Institut für Medizinische Physik und Biophysik, Charité-Universitätsmedizin Berlin, Charitéplatz 1, 10117 Berlin, Germany; Max-Planck Institut für Molekulare Genetik, Abteilung Vingron, AG Ribosomen, 14195 Berlin, Ihnestraße 73, Germany; Institute of Molecular Biology and Genetics, Group of Protein Biosynthesis, 03143 Kiev, Ukraine.
Institut für Medizinische Physik und Biophysik, Charité-Universitätsmedizin Berlin, Charitéplatz 1, 10117 Berlin, Germany.
Cell. 2014 Jul 3;158(1):121-31. doi: 10.1016/j.cell.2014.04.044.
The extent to which bacterial ribosomes and the significantly larger eukaryotic ribosomes share the same mechanisms of ribosomal elongation is unknown. Here, we present subnanometer resolution cryoelectron microscopy maps of the mammalian 80S ribosome in the posttranslocational state and in complex with the eukaryotic eEF1A⋅Val-tRNA⋅GMPPNP ternary complex, revealing significant differences in the elongation mechanism between bacteria and mammals. Surprisingly, and in contrast to bacterial ribosomes, a rotation of the small subunit around its long axis and orthogonal to the well-known intersubunit rotation distinguishes the posttranslocational state from the classical pretranslocational state ribosome. We term this motion "subunit rolling." Correspondingly, a mammalian decoding complex visualized in substates before and after codon recognition reveals structural distinctions from the bacterial system. These findings suggest how codon recognition leads to GTPase activation in the mammalian system and demonstrate that in mammalia subunit rolling occurs during tRNA selection.

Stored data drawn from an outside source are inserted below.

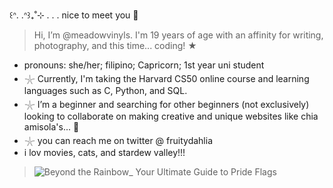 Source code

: ꒰ᐢ. .ᐢ꒱₊˚⊹ . . . nice to meet you 💫
> Hi, I’m @meadowvinyls. I'm 19 years of age with an affinity for writing, photography, and this time... coding! ★

* pronouns: she/her; filipino; Capricorn; 1st year uni student
* 𓇼 Currently, I'm taking the Harvard CS50 online course and learning languages such as C, Python, and SQL.
* 𓇼 I’m a beginner and searching for other beginners (not exclusively) looking to collaborate on making creative and unique websites like chia amisola's... 🎀
* 𓇼 you can reach me on twitter @ fruitydahlia
* i lov movies, cats, and stardew valley!!!
>![Beyond the Rainbow_ Your Ultimate Guide to Pride Flags](https://github.com/meadowvinyls/harvard-s-cs50-/assets/165383382/5c3e293a-87c3-4a5c-aeea-c380712bd179)

  
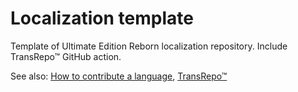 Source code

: # Localization template

Template of Ultimate Edition Reborn localization repository. Include TransRepo™ GitHub action.

See also: [How to contribute a language](https://github.com/Jabka666/scpcb-ue-my/wiki/How-to-contribute-a-language), [TransRepo™](https://github.com/Jabka666/scpcb-ue-my/wiki/TransRepo%E2%84%A2)
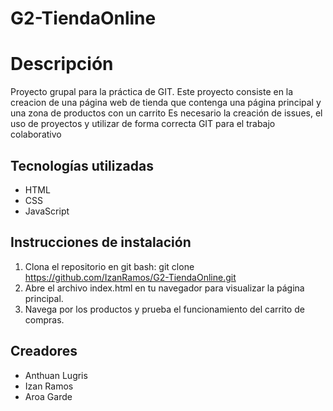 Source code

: # G2-TiendaOnline
# Descripción
Proyecto grupal para la práctica de GIT.
Este proyecto consiste en la creacion de una página web de tienda que contenga una página principal y una zona de productos con un carrito
Es necesario la creación de issues, el uso de proyectos y utilizar de forma correcta GIT para el trabajo colaborativo

## Tecnologías utilizadas
- HTML
- CSS
- JavaScript

## Instrucciones de instalación
1. Clona el repositorio en git bash:
   git clone https://github.com/IzanRamos/G2-TiendaOnline.git
2. Abre el archivo index.html en tu navegador para visualizar la página principal.
3. Navega por los productos y prueba el funcionamiento del carrito de compras.

## Creadores
- Anthuan Lugris
- Izan Ramos
- Aroa Garde
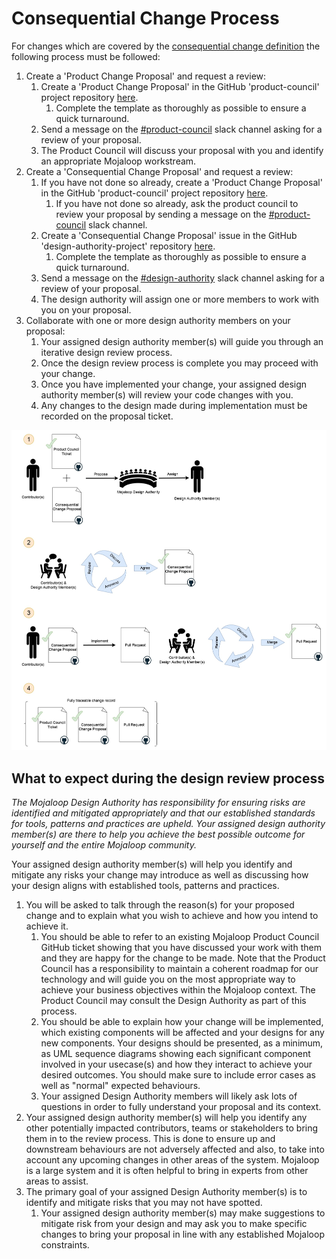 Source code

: # Consequential Change Process

For changes which are covered by the [consequential change definition](./design-review.md#consequential-changes) the
following process must be followed:

1. Create a 'Product Change Proposal' and request a review:
   1. Create a 'Product Change Proposal' in the GitHub 'product-council' project
      repository [here](https://github.com/mojaloop/product-council-project/issues).
      1. Complete the template as thoroughly as possible to ensure a quick turnaround.
   2. Send a message on the [#product-council](https://mojaloop.slack.com/archives/C01FF8AQUAK) slack channel asking for
      a review of your proposal.
   3. The Product Council will discuss your proposal with you and identify an appropriate Mojaloop workstream.
2. Create a 'Consequential Change Proposal' and request a review:
    1. If you have not done so already, create a 'Product Change Proposal' in the GitHub 'product-council' project
       repository [here](https://github.com/mojaloop/product-council-project/issues).
        1. If you have not done so already, ask the product council to review your proposal by sending a message on
           the [#product-council](https://mojaloop.slack.com/archives/C01FF8AQUAK) slack channel.
    2. Create a 'Consequential Change Proposal' issue in the GitHub 'design-authority-project'
       repository [here](https://github.com/mojaloop/design-authority-project/issues).
        1. Complete the template as thoroughly as possible to ensure a quick turnaround.
    3. Send a message on the [#design-authority](https://mojaloop.slack.com/archives/CARJFMH3Q) slack channel asking for
       a review of your proposal.
    4. The design authority will assign one or more members to work with you on your proposal.
3. Collaborate with one or more design authority members on your proposal:
    1. Your assigned design authority member(s) will guide you through an iterative design review process.
    2. Once the design review process is complete you may proceed with your change.
    3. Once you have implemented your change, your assigned design authority member(s) will review your code changes
       with you.
    4. Any changes to the design made during implementation must be recorded on the proposal ticket.

![Consequential Change Process](./assets/consequential-change-process.jpg)

## What to expect during the design review process

_The Mojaloop Design Authority has responsibility for ensuring risks are identified and mitigated appropriately and that
our established standards for tools, patterns and practices are upheld. Your assigned design authority member(s) are
there to help you achieve the best possible outcome for yourself and the entire Mojaloop community._

Your assigned design authority member(s) will help you identify and mitigate any risks your change may introduce as well
as discussing how your design aligns with established tools, patterns and practices.

1. You will be asked to talk through the reason(s) for your proposed change and to explain what you wish to achieve and
   how you intend to achieve it.
    1. You should be able to refer to an existing Mojaloop Product Council GitHub ticket showing that you have discussed
       your work with them and they are happy for the change to be made. Note that the Product Council has a
       responsibility to maintain a coherent roadmap for our technology and will guide you on the most appropriate way
       to achieve your business objectives within the Mojaloop context. The Product Council may consult the Design
       Authority as part of this process.
    2. You should be able to explain how your change will be implemented, which existing components will be affected and
       your designs for any new components. Your designs should be presented, as a minimum, as UML sequence diagrams
       showing each significant component involved in your usecase(s) and how they interact to achieve your desired
       outcomes. You should make sure to include error cases as well as "normal" expected behaviours.
    3. Your assigned Design Authority members will likely ask lots of questions in order to fully understand your
       proposal and its context.
2. Your assigned design authority member(s) will help you identify any other potentially impacted contributors, teams or
   stakeholders to bring them in to the review process. This is done to ensure up and downstream behaviours are not
   adversely affected and also, to take into account any upcoming changes in other areas of the system. Mojaloop is a
   large system and it is often helpful to bring in experts from other areas to assist.
3. The primary goal of your assigned Design Authority member(s) is to identify and mitigate risks that you may not have
   spotted.
    1. Your assigned design authority member(s) may make suggestions to mitigate risk from your design and may ask you
       to make specific changes to bring your proposal in line with any established Mojaloop constraints.

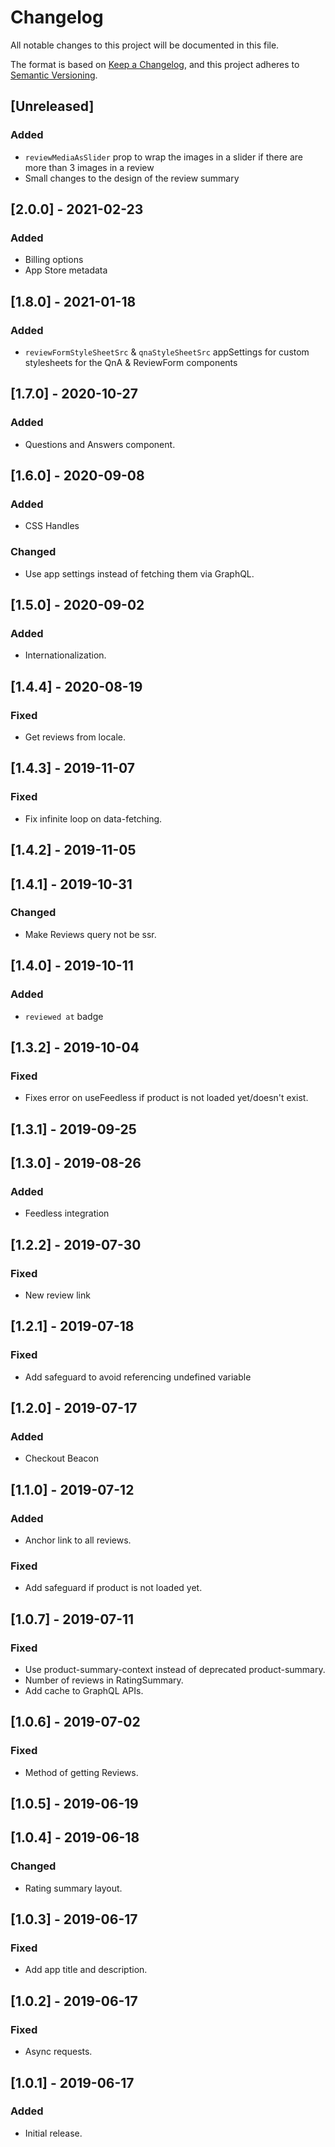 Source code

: # Changelog

All notable changes to this project will be documented in this file.

The format is based on [Keep a Changelog](https://keepachangelog.com/en/1.0.0/),
and this project adheres to [Semantic Versioning](https://semver.org/spec/v2.0.0.html).

## [Unreleased]

### Added
- `reviewMediaAsSlider` prop to wrap the images in a slider if there are more than 3 images in a review
- Small changes to the design of the review summary  

## [2.0.0] - 2021-02-23

### Added
- Billing options
- App Store metadata

## [1.8.0] - 2021-01-18

### Added
- `reviewFormStyleSheetSrc` & `qnaStyleSheetSrc` appSettings for custom stylesheets for the QnA & ReviewForm components

## [1.7.0] - 2020-10-27
### Added
- Questions and Answers component.

## [1.6.0] - 2020-09-08
### Added
- CSS Handles

### Changed
- Use app settings instead of fetching them via GraphQL.

## [1.5.0] - 2020-09-02
### Added
- Internationalization.

## [1.4.4] - 2020-08-19
### Fixed
- Get reviews from locale.

## [1.4.3] - 2019-11-07
### Fixed
- Fix infinite loop on data-fetching.

## [1.4.2] - 2019-11-05

## [1.4.1] - 2019-10-31
### Changed
- Make Reviews query not be ssr.

## [1.4.0] - 2019-10-11
### Added
- `reviewed at` badge

## [1.3.2] - 2019-10-04
### Fixed
- Fixes error on useFeedless if product is not loaded yet/doesn't exist.

## [1.3.1] - 2019-09-25

## [1.3.0] - 2019-08-26
### Added
- Feedless integration

## [1.2.2] - 2019-07-30

### Fixed

- New review link

## [1.2.1] - 2019-07-18

### Fixed

- Add safeguard to avoid referencing undefined variable

## [1.2.0] - 2019-07-17

### Added

- Checkout Beacon

## [1.1.0] - 2019-07-12

### Added

- Anchor link to all reviews.

### Fixed

- Add safeguard if product is not loaded yet.

## [1.0.7] - 2019-07-11

### Fixed

- Use product-summary-context instead of deprecated product-summary.
- Number of reviews in RatingSummary.
- Add cache to GraphQL APIs.

## [1.0.6] - 2019-07-02

### Fixed

- Method of getting Reviews.

## [1.0.5] - 2019-06-19

## [1.0.4] - 2019-06-18

### Changed

- Rating summary layout.

## [1.0.3] - 2019-06-17

### Fixed

- Add app title and description.

## [1.0.2] - 2019-06-17

### Fixed

- Async requests.

## [1.0.1] - 2019-06-17

### Added

- Initial release.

细菌核糖体与明显更大的真核核糖体在核糖体延伸的机制上有多大程度的相似性尚不清楚。在这里,我们展示了哺乳动物 80S 核糖体在后转位状态和与真核 eEF1A⋅Val-tRNA⋅GMPPNP 三元复合物复合状态下的亚纳米分辨率冷冻电镜图谱,揭示了细菌和哺乳动物之间在延伸机制上的显著差异。令人惊讶的是,与细菌核糖体不同,小亚基围绕其长轴的旋转以及与众所周知的亚基间旋转正交,将后转位状态与经典的前转位状态核糖体区分开来。我们将这种运动称为“亚基滚动”。相应地,在密码子识别前后可视化的哺乳动物解码复合物揭示了与细菌系统的结构区别。这些发现表明了密码子识别如何导致哺乳动物系统中 GTPase 的激活,并证明了在哺乳动物中,亚基滚动发生在 tRNA 选择过程中。